Derzeit steht sein Name auf dem Spielplan des Slowenischen National Theaters in Maribor: Guy Montavon führt Regie in der Verdi-Oper "Otello". Im vergangenen Jahr war er im italienischen Verona mit Verdis "Stiffelio" ebenfalls als Regisseur aktiv.
Doch was ist aus den Vorwürfen rund um Machtmissbrauch und sexualisierte Gewalt im Umgang mit Sängerinnen und Darstellerinnen während seiner Zeit in Erfurt geworden? Nicht nur ihm, auch anderen Personen des Theaters wurden Verstöße in mehreren Fällen vorgeworfen, so belegt es das Gutachten einer externen Kanzlei im Auftrag der Stadt Erfurt. Das wurde MDR KULTUR von mehreren Personen, die das Dokument einsehen durften, unabhängig voneinander bestätigt.

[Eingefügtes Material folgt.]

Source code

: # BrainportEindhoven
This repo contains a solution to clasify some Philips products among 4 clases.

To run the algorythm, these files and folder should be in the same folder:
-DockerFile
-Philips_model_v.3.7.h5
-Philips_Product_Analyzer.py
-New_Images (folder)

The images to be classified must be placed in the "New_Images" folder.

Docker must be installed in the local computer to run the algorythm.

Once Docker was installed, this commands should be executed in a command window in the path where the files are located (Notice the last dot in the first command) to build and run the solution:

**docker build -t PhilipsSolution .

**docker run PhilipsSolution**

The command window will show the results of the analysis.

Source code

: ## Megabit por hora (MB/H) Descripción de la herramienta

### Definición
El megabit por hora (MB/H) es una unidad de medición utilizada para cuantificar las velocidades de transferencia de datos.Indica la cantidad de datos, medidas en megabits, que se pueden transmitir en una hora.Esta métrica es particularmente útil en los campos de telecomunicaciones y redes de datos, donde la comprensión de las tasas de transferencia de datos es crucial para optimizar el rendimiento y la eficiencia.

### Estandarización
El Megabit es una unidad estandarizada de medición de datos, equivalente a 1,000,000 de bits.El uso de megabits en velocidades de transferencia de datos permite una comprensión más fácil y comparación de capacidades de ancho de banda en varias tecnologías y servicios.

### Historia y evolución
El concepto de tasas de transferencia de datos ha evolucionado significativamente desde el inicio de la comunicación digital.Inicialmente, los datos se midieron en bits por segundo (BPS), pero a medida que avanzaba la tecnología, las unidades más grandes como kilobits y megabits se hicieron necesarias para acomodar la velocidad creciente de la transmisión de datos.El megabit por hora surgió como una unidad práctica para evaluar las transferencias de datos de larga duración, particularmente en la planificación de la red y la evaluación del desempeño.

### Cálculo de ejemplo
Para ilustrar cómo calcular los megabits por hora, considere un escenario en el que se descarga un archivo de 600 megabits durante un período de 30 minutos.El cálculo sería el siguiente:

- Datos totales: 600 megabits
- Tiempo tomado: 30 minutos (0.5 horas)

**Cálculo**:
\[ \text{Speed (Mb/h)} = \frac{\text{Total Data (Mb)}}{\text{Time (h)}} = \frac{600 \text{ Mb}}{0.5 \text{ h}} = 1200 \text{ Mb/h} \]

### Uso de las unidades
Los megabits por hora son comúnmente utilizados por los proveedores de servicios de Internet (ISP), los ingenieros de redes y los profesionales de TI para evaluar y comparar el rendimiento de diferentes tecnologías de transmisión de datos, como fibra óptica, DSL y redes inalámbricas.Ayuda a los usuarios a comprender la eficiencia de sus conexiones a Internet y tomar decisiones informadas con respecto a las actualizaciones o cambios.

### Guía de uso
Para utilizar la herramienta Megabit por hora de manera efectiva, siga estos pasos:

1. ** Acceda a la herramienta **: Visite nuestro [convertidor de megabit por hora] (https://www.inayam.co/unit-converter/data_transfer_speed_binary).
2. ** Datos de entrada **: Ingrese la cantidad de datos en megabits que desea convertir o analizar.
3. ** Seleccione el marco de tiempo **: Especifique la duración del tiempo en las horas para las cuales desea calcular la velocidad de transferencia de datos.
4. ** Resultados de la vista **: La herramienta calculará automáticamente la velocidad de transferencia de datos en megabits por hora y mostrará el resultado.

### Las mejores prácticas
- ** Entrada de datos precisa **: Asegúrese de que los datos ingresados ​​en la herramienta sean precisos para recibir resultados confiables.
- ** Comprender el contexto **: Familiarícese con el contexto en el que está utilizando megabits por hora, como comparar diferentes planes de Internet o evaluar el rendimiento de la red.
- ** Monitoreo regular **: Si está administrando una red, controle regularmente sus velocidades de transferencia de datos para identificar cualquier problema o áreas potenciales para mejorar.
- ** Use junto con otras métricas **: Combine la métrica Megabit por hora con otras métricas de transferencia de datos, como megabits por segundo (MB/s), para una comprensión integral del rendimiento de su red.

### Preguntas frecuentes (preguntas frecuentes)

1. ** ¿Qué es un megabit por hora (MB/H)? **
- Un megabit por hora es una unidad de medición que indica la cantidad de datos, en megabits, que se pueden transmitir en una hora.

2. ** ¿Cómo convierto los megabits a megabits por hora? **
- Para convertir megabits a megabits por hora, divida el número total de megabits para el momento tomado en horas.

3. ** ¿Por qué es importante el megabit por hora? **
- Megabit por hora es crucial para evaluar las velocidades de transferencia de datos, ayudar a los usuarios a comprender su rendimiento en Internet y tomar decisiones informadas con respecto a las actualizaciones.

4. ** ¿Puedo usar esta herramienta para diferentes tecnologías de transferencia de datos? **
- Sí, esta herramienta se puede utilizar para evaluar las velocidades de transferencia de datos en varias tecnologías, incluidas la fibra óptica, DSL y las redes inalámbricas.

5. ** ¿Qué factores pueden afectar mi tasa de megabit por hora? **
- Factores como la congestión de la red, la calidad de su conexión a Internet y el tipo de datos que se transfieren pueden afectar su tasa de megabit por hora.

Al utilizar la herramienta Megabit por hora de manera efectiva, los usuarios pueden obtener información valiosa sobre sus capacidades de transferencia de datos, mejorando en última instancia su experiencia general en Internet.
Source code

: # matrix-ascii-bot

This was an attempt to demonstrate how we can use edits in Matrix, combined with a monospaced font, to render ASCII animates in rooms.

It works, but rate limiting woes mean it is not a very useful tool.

Gutachten nicht öffentlich
Das Gutachten durften bislang nur wenige Stadträte einsehen. Es war mehrfach von der Stadtspitze versprochen worden, der Öffentlichkeit wenigstens in Teilen Einsicht zu gewähren. Das ist bis heute nicht geschehen. Dagegen soll der ehemalige Intendant selbst angeblich die Chance gehabt haben, als einer der ersten Einsicht zu nehmen, berichten mehrere Erfurter Stadträte.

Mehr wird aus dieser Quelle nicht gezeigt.